Many Moons | |
Type: | studio |
Artist: | Martin Courtney |
Cover: | Martin Courtney - Many Moons.jpg |
Released: | October 30, 2015 |
Recorded: | 2012–2015 |
Studio: | (Brooklyn, New York) |
Length: | 37:18 |
Language: | English |
Label: | Domino |
Producer: | Jarvis Taveniere |
Many Moons is the debut solo album by Martin Courtney, the frontman of the American indie rock band Real Estate, released on October 30, 2015 on Domino Records.[1]
The material for Many Moons began as a stress-relief outlet for Courtney ahead of the recording of Real Estate's 2014 album Atlas. Woods' Jarvis Taveniere had access to a studio ahead of the recording sessions for Atlas and asked Courtney to make a single. According to Courtney, the session snowballed into five songs they thought would become an EP. After they had even more songs completed, Courtney and Taveniere decided to release a full album once the recording and touring for Atlas were complete.[2] The album's material accrued sporadically between 2013 and 2015.
Courtney and Taveniere play on Many Moons alongside Julian Lynch and Real Estate's Matt Kallman.[3] Courtney has stated that it ended up as a solo album only because he couldn't think of a band name he was satisfied with for Taveniere and himself.[2]
Many Moons was recorded at Rear House and Thump Studios in Brooklyn, New York, with Taveniere producing.[4] It was subsequently mastered by Timothy Stollenwerk at Stereophonic Mastering in Portland, Oregon.[4]
Courtney's marriage to his fiancée Heather Joyce Courtney[5] in October 2012 and the birth of their daughter[6] contribute to the album's themes of Courtney’s transition into family life and fatherhood.[7]
The album's deluxe vinyl was released as a limited edition of 500 coke bottle clear vinyl LPs.[7]
A video for the album's second single "Northern Highway" was released on September 2, 2015.[8] The video was directed by Rob Hatch-Miller and Puloma Basu of Production Company Productions in upstate New York.[9] Zumic described the video with, "The no frills video sees Martin playing electric and acoustic guitars under highways, on railroad tracks, and in front of nondescript buildings, with occasional landscape shots thrown in."[10]
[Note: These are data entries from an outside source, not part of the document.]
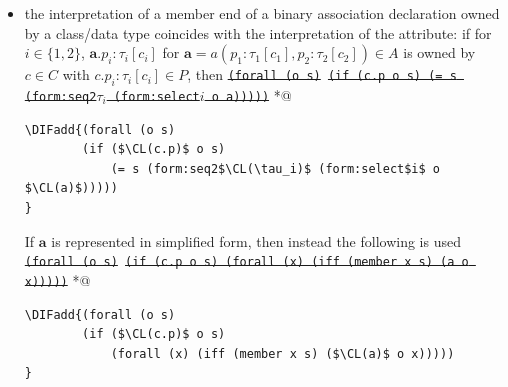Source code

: \documentclass[10pt,fleqn,final]{scrreprt}
\newcommand*{\CL}{\ensuremath{\mathsf{CL}}\xspace}
\newenvironment{definitions}[0]{\medskip }{}
\newcommand{\white}[1]{{\color{white}{#1}}}
\newcommand{\qqquad}{\white{x}\qquad}
\providecommand{\DIFadd}[1]{{\protect\color{blue}\uwave{#1}}} %
\providecommand{\DIFdel}[1]{{\protect\color{red}\sout{#1}}}                      %
\providecommand{\DIFaddbegin}{} %
\providecommand{\DIFaddend}{} %
\providecommand{\DIFdelbegin}{} %
\providecommand{\DIFdelend}{} %
\begin{document}
\begin{definitions}
\begin{itemize}[topsep=0pt, label=--, leftmargin=*]
In case that all the $\tau_i$ are omitted (or, equivalently, equal to 
$\mathsf{Set}$), the representation is simplified to an \DIFdelbegin \DIFdel{$n$}\DIFdelend \DIFaddbegin \DIFadd{$r$}\DIFaddend -ary predicate:
\DIFdelbegin %
\texttt{\DIFdel{(forall ($x_1$ $x_2$ $\cdots$  $x_n$) (if (a $x_1$ $x_2$ $\cdots$  $x_n$) (and ($c_1$ $x_1$) $\cdots$ ($c_n$ $x_n$))))}}
\DIFdelend %
 *@ \DIFaddbegin \begin{lstlisting}[language=clif, mathescape]
\DIFadd{(forall (x$_1$ x$_2$ $\cdots$ x$_r$)
        (if ($\CL(a)$ x$_1$ x$_2$ $\cdots$ x$_r$) (and ($\CL(c_1)$ x$_1$) $\cdots$ ($\CL(c_r)$ $x_r$))))
}\end{lstlisting}
  \DIFaddend \item the interpretation of a member end of a binary association
declaration owned by a class/data type coincides with the interpretation
of the attribute: if for $i\in\{1,2\}$,
$\mathbf{a}.p_i : \tau_i[c_i]$
for $\mathbf{a} = a(p_1 : \tau_1[c_1], p_2 : \tau_2[c_2]) \in A$
is owned by $c \in C$ with $c.p_i : \tau_i[c_i] \in P$, then
\DIFdelbegin %
\texttt{\DIFdel{(forall (o s)}%
\DIFdel{(if (c.p o s) (= s (form:seq2$\tau_i$ (form:select$i$ o a)))))}}%
\DIFdelend %
 *@ \DIFaddbegin \begin{lstlisting}[language=clif, mathescape]
\DIFadd{(forall (o s)
        (if ($\CL(c.p)$ o s)
            (= s (form:seq2$\CL(\tau_i)$ (form:select$i$ o $\CL(a)$)))))
}\end{lstlisting}
\DIFaddend If $\mathbf{a}$ is represented in simplified form, then instead the
following is used
\DIFdelbegin %
\texttt{\DIFdel{(forall (o s)}%
\DIFdel{(if (c.p o s) (forall (x) (iff (member x s) (a o x)))))}}
\DIFdelend %
 *@ \DIFaddbegin \begin{lstlisting}[language=clif, mathescape]
\DIFadd{(forall (o s)
        (if ($\CL(c.p)$ o s)
            (forall (x) (iff (member x s) ($\CL(a)$ o x)))))
}\end{lstlisting}


\end{itemize}
\end{definitions}
\end{document}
For his touring band, Courtney recruited Taveniere and Aaron Neveu, both of whom were main contributors in the album sessions, on bass and drums, respectively. For guitar, none of Courtney's many guitar-playing acquaintances were available. The position was eventually filled by singer-songwriter Doug Keith, whom Courtney had never met before. Keith was recommended for the job because he also played guitar for Sharon van Etten, who was under the same management with Real Estate.[11] [12]
Many Moons received large acclaim from contemporary music critics. At Metacritic, which assigns a normalized rating out of 100 to reviews from mainstream critics, the album received an average score of 75, based on 16 reviews, which indicates "generally favorable reviews".[13]
Marc Hogan of Pitchfork Media gave the album a 7.0 out of 10, exclaiming, "Many Moons works as a remarkably cohesive album, meandering its way across themes of past and present to a state of aching clarity that's modest, but no less genuine for it."
Dave Mix of Exclaim! praised the album for its simplicity, stating, "Many Moons is another deceptively simple, cohesive statement from an artist who is becoming more accomplished with each release. Martin Courtney has expanded, however slightly, on the Real Estate sound while continuing to find beauty in the seemingly mundane."
Jonathan Bernstein of Rolling Stone gave the album three out of five stars, stating, "As a vocalist, Courtney equally evokes Kurt Vile's listlessness and Doug Martsch's heroic exhaustion, switching from detached indie drawl to earnest rocker croon from one song to the next." Bernstein was more critical of the album expressing that, "The Brooklyn-based singer is an expert arranger and song craftsman, if only an adequate lyricist: He trades in plenty of pop/rock cliches, which can work well – but when Courtney sings lines like, "We're not the same as who we were/Doesn't matter anymore," it's unclear if he's toying around with recycled images of young-adult malaise or simply passing them off as original profundity of his own. At its best, though, Courtney's solo debut is a big-hearted reflection on time, memory and innocence that makes growing up sound every bit as scary as it is."
Collin Brennan of Consequence of Sound gave the album a favorable review, stating that, "In the end, Many Moons appears exactly as advertised: an album that showcases many different faces of the same essential thing. These songs won’t spark any revelations with their musings on time and the subconscious, but they might just transport you to a place that feels like a pleasant dream — a place between places, if you will, like the titular locale of closer “Airport Bar”. It’s a place that values reflection over action, a place where figuring it all out just takes time, and time is limitless. Let’s call this place the suburbs of the human mind."